What seems clear from the experiences with the Scottish RDAs and others
elsewhere (Hughes 1998) is that control over the strategic long-term objectives
and priorities of SE and HIE is necessary, but crucially there should not be
day-to-day interference in delivery mechanisms and projects. These latter
should be assessed through appropriate techniques and forms such as annual
reports, monitoring frameworks, targets, and performance criteria.
Much of
the debate over the effectiveness of RDAs in the European Union and of economic
development agencies more generally across the world has concerned
displacement. In other words, there is often a belief that such agencies merely
shift jobs and economic activity from urban areas in need of revitalization to
greenfield sites, and similarly from areas in need to other preferred
locations. The trade-off between the efficiency and the equity of policy
regimes therefore impacts accountability. In the evaluations of the "enterprise
zone" experiment in the United Kingdom (where very specific locations were able
to offer tax breaks and other subsidies to mobile manufacturing plants), much
was made of the need to demonstrate a net benefit associated with local
economic development efforts within the spatial context of the wider
region.
The concern
within the United Kingdom, and the European Union as a whole, over the
promotion of the simple redistribution of plants by local, regional and central
government policies has led to a series of regulations and controls over this
aspect of policy intervention. These regulations appear to be in contrast with
the United States, where authorities are more able to invite investment and so
to persuade companies to change their location decisions. Within the United
Kingdom there is a series of protocols over who can become involved in the
attraction of mobile investment. Only central government agencies can talk to
potential new investors in an area, and then only within tight guidelines. The
range of inducements and assistance available to local and regional development
agencies is likewise strongly constrained by higher levels of governance. Above
the national controls lies the European Commission, which periodically sets the
monetary and spatial limits and types of policy instruments allowed for nations
under the Commission. This regional policy environment is far more constrained
than are similar environments under the federal system of the United
States.
Although
certain states within the European Union have used tax incentives to attract
firms, this form of intervention works differently from how it works in the
United States. In most cases in Europe, local governments will not benefit
directly from an increase in economic activity in their areas. Equalization
grants (Kellerman and Schmidt 1997) and unified local tax systems mean that
local income and property taxes do not follow firms from one local government
jurisdication to another. This means that there is less benefit in RDAs and
other regional institutions involving themselves in the enticement of mobile
plants. There are, of course, other advantages in the attraction of firms, most
noticeably employment generation and the possibility of increased wealth
creation for local companies through supply chains. In the United States, the
federal system allows local municipalities to benefit from an enhanced tax base
in both payroll and property terms, without having to subsidize firm
relocation.
For
development to be sustainable, it must involve the whole community and
be accepted across all the social partners - TUs, small and medium enterprises,
community and voluntary sectors. Operationally there are questions over the
strategy of promoting a branch plant economy through inward investment at the
expense of long-term indigenous development (Ashcroft and Love 1996). There is
a degree to which the new dependencies created in the Scottish economy
identified earlier are unsustainable and so unsuitable in the Scottish context.

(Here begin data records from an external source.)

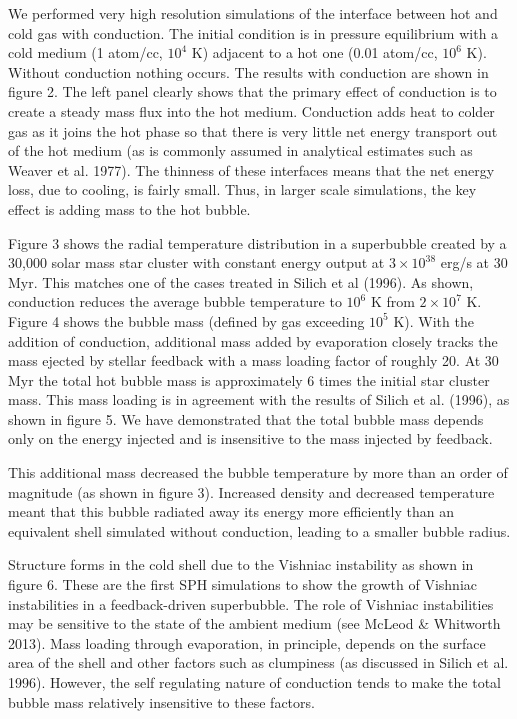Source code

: \documentclass[12pt]{report}
\begin{document}

\huge
We performed very high resolution simulations of the interface between
hot and cold gas with conduction.  The initial condition is in
pressure equilibrium with a cold medium (1 atom/cc, $10^4$ K) adjacent
to a hot one (0.01 atom/cc, $10^6$ K).  Without conduction nothing
occurs.  The results with conduction are shown in figure 2.  The left
panel clearly shows that the primary effect of conduction is to create
a steady mass flux into the hot medium.  Conduction adds heat to colder
gas as it joins the hot phase so that there is very little net energy
transport out of the hot medium (as is commonly assumed in analytical estimates
such as Weaver et al. 1977).  The thinness of these interfaces means
that the net energy loss, due to cooling, is fairly small.  Thus, in
larger scale simulations, the key effect is adding mass to the hot
bubble.

Figure 3 shows the radial temperature distribution in a superbubble
created by a 30,000 solar mass star cluster with constant energy
output at $3 \times 10^{38}$ erg/s at 30 Myr.  This matches one of the
cases treated in Silich et al (1996).  As shown, conduction reduces
the average bubble temperature to $10^6$ K from $2\times 10^7$ K.
Figure 4 shows the bubble mass (defined by gas exceeding $10^5$ K).
With the addition of conduction, additional mass added by evaporation
closely tracks the mass ejected by stellar feedback with a mass
loading factor of roughly 20.  At 30 Myr the total hot bubble mass is
approximately 6 times the initial star cluster mass.  This mass
loading is in agreement with the results of Silich et
al. (1996), as shown in figure 5.  We have demonstrated that the total bubble mass 
depends only on the energy injected and is insensitive to the mass injected by feedback.

This additional mass decreased the bubble temperature by more than an order of
magnitude (as shown in figure 3).  Increased density and decreased temperature
meant that this bubble radiated away its energy more efficiently than an
equivalent shell simulated without conduction, leading to a smaller bubble radius.

Structure forms in the cold shell due to the Vishniac instability as
shown in figure 6.  These are the first SPH simulations to show the
growth of Vishniac instabilities in a feedback-driven superbubble.
The role of Vishniac instabilities may be sensitive to the state of
the ambient medium (see McLeod \& Whitworth 2013).  Mass loading
through evaporation, in principle, depends on the surface area of the
shell and other factors such as clumpiness (as discussed in Silich et
al. 1996).  However, the self regulating nature of conduction tends to
make the total bubble mass relatively insensitive to these factors.
\end{document}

On this criterion, the role of Locate in Scotland, the inward investment body
for Scotland, would be called into question. A greater emphasis on clustering
and networking is a potential change that could be made in Locate in Scotland's
remit.
In the
1990s, subsidiarity was introduced into the evaluation of many policy
areas. Following the approach of Armstrong (1997), we define subsidiarity here
as taking and delivering policies at the most appropriate jurisdictional level.
In other words, for certain functions the "local" level will be the most
efficient level for the development of such things as training policies, while
for other functions it will be the regional or Scottish levels. Training of
software engineers would be more appropriately organized across the
nations universities rather than in the locality; there are important
economies of scale and scope to be realized at all levels. The benefits of a
flexible yet strategic and objective approach can be considerable and will
undoubtedly occupy the boards of the development agencies and the committees of
the Scottish Parliament; but these deliberations could be at the expense of
efficient operations on the ground.
Finally,
integration and inclusion have become important themes for policies at
the end of the millennium. The need to maximize the value added by the Scottish
economy and to capture the benefits of the higher functions of national and
global corporations operating here in any capacity suggests that greater
attention has to be paid to the linkages between plants, offices and services.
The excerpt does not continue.